__Task goal__. Scan the entries and copy each line where the word "larger" is present.

(Dataset entries)
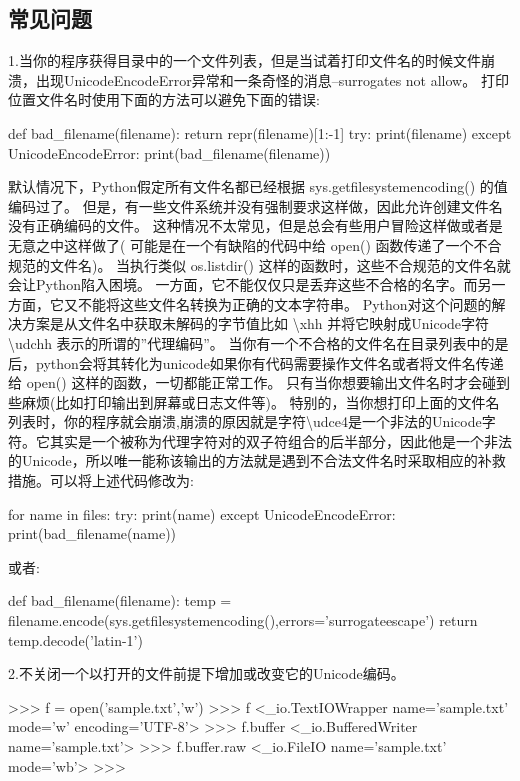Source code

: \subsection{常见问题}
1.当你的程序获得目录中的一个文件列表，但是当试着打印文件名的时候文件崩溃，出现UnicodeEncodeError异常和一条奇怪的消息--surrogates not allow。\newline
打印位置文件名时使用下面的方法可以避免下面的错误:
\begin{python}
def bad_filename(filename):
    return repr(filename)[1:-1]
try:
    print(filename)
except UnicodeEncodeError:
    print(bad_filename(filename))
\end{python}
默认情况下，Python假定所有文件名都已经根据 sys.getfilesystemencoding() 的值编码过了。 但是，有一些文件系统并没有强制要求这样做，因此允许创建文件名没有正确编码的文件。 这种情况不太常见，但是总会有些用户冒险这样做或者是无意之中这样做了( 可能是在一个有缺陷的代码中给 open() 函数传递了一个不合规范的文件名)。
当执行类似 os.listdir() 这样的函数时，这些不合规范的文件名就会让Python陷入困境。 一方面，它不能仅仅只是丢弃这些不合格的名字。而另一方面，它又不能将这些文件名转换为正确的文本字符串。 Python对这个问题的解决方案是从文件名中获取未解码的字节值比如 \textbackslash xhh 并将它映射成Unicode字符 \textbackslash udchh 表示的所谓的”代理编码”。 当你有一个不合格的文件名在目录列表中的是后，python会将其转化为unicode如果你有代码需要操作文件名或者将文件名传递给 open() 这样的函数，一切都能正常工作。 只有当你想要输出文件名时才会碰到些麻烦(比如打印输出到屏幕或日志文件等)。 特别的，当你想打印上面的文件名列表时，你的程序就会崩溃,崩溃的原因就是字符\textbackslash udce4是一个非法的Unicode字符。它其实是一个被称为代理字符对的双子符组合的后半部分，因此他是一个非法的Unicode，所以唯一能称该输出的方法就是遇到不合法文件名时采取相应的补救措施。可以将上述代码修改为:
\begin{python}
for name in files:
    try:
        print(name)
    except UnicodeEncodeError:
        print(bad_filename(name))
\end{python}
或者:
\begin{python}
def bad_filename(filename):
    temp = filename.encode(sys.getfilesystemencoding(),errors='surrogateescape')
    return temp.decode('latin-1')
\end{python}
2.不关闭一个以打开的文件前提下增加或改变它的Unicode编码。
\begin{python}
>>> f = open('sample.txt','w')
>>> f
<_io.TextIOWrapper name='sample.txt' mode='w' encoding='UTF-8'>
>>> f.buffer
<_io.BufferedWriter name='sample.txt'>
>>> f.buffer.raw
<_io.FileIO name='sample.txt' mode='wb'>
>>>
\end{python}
==
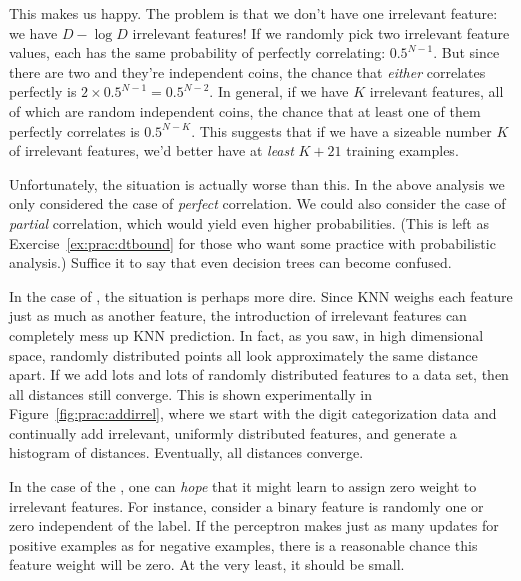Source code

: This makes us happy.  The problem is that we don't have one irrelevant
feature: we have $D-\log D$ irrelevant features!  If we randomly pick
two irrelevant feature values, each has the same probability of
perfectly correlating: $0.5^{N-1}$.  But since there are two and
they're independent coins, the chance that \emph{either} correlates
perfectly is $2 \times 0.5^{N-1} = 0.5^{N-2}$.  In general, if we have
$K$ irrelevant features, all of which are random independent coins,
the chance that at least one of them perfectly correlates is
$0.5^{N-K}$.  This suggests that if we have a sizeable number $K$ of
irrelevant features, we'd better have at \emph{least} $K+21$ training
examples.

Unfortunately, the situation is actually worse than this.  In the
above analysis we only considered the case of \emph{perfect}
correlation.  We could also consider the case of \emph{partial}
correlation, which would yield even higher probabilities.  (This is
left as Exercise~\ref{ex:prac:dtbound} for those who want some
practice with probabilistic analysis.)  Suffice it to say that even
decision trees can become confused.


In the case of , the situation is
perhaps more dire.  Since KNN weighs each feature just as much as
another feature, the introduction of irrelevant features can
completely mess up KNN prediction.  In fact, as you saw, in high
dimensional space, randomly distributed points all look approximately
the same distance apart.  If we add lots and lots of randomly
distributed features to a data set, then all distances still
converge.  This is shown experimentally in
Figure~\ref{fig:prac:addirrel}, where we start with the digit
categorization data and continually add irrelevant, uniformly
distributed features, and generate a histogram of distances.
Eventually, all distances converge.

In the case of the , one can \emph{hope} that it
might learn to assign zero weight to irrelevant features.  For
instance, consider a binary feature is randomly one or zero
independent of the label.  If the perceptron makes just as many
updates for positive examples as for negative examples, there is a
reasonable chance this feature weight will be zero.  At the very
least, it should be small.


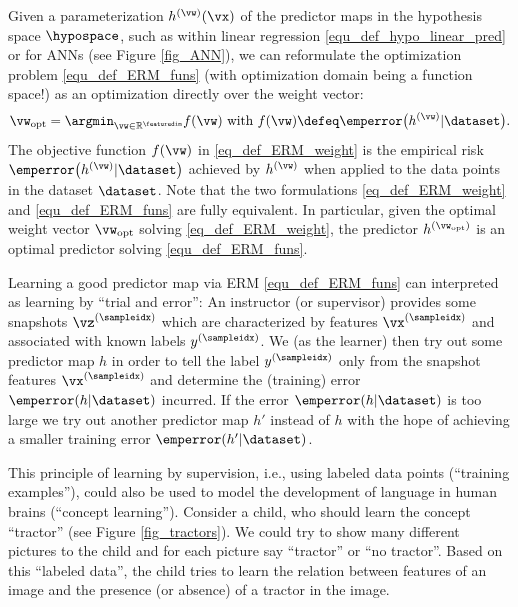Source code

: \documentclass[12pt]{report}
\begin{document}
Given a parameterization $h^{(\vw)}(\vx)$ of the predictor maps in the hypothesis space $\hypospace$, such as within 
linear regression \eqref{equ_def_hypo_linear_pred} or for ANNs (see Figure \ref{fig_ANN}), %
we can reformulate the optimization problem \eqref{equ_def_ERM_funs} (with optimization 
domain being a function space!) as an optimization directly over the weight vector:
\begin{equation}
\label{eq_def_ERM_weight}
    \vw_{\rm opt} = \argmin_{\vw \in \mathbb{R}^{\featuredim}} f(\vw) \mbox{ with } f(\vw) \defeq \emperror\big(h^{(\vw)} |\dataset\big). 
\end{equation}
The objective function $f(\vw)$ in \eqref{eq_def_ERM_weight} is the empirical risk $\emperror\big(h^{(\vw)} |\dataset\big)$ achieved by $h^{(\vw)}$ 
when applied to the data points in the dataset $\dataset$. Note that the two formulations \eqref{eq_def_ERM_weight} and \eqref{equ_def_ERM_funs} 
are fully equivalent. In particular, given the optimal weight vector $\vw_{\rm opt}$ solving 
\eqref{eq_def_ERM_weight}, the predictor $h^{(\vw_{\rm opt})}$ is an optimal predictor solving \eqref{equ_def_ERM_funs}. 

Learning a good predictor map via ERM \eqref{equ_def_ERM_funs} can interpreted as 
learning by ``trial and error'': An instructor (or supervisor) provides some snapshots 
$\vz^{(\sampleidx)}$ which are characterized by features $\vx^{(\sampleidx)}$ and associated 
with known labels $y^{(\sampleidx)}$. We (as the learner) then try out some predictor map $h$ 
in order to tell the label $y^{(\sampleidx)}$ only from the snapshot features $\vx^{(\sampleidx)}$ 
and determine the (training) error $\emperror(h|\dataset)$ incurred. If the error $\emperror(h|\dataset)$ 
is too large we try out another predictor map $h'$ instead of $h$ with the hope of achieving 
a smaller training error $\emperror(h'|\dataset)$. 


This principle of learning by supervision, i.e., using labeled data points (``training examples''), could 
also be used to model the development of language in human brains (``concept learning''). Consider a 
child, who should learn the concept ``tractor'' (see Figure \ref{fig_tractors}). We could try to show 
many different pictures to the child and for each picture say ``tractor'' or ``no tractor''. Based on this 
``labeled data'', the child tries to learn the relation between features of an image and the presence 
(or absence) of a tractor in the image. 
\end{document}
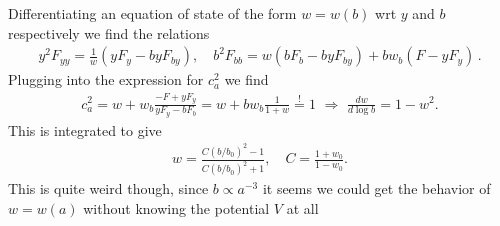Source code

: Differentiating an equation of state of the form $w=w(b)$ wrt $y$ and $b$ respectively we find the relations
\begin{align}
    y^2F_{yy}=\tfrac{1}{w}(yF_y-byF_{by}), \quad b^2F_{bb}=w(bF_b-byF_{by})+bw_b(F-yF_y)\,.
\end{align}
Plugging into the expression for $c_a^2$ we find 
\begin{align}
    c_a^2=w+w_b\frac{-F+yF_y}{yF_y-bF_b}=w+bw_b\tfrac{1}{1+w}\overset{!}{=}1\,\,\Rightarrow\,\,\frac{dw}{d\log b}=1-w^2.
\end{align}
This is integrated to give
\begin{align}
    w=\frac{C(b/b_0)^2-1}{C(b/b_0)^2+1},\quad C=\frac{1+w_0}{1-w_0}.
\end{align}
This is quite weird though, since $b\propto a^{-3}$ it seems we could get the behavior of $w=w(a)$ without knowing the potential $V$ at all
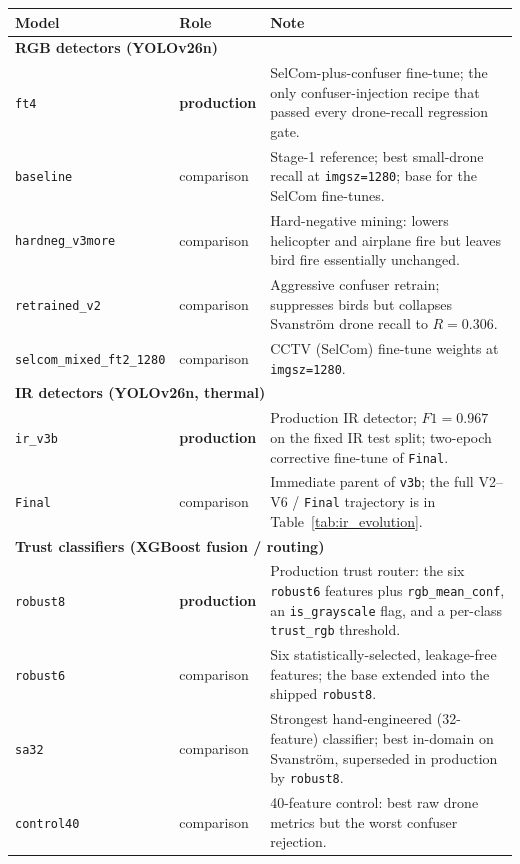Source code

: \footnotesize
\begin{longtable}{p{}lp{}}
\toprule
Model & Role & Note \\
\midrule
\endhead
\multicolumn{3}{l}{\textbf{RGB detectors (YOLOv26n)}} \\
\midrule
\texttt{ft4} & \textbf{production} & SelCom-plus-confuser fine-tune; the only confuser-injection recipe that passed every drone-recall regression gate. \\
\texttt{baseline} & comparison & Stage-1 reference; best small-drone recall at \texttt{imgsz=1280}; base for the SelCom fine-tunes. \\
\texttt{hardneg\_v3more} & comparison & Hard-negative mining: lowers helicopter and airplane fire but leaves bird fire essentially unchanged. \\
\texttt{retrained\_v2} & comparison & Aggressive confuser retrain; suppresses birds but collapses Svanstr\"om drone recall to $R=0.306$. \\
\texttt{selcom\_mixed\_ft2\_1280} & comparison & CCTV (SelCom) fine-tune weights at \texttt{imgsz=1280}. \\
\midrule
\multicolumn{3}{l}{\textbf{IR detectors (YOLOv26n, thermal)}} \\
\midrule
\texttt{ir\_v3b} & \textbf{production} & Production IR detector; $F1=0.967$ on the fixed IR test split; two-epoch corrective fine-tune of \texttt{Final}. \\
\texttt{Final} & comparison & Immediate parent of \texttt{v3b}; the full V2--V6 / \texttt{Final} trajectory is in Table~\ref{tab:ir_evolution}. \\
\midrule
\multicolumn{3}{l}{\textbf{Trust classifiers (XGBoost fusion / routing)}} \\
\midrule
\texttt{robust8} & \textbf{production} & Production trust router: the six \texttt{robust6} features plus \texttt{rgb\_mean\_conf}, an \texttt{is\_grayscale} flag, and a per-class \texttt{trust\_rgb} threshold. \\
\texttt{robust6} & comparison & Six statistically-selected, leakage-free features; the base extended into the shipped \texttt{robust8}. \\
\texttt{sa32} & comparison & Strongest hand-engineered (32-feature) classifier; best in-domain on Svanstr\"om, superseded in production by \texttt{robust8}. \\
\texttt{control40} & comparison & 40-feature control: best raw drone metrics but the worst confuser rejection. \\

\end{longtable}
---
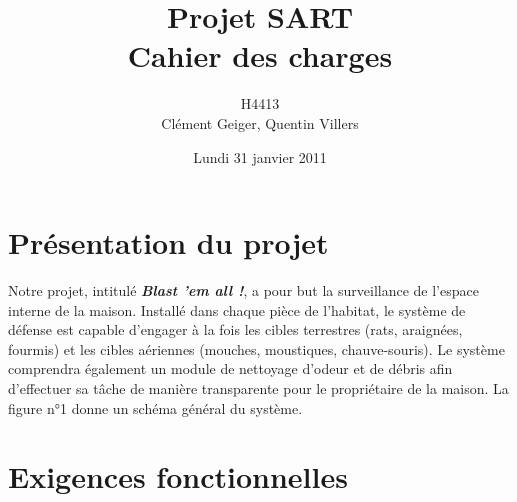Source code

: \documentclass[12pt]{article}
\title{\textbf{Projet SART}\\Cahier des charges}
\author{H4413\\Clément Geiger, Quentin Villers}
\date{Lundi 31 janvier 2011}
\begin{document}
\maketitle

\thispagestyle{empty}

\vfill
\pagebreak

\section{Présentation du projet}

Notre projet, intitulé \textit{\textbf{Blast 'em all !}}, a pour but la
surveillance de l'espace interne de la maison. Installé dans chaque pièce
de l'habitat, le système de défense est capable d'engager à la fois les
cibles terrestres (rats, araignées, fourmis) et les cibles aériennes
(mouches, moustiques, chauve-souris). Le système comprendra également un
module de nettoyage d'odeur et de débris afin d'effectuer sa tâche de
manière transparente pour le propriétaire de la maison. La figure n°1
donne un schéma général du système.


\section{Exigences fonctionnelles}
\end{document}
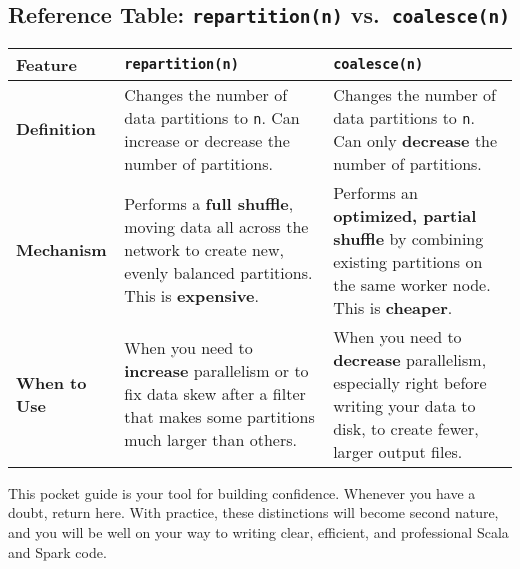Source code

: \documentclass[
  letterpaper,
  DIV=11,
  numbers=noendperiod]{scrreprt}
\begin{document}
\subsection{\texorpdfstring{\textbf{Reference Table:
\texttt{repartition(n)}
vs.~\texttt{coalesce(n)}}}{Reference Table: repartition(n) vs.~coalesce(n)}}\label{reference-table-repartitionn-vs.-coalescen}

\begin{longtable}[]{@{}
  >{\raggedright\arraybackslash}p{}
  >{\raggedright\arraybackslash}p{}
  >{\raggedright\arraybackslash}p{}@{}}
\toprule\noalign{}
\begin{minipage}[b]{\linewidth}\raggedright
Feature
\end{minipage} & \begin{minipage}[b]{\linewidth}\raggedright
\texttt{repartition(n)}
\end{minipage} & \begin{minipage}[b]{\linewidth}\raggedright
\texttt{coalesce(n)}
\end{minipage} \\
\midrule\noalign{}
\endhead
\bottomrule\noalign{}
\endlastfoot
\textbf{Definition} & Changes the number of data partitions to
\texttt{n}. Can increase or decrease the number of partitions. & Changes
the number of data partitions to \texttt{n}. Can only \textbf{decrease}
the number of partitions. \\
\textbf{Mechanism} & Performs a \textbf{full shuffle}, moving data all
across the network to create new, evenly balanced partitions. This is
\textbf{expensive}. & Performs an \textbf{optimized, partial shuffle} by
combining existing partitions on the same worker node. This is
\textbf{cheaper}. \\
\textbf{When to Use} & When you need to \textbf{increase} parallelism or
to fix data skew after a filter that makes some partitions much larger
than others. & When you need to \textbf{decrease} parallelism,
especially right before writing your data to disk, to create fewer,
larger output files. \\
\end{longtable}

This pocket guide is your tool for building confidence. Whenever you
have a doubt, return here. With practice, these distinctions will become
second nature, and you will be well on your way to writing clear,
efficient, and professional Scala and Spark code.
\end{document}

__Written reply__.
to fix data skew after a filter that makes some partitions much larger
larger output files. \\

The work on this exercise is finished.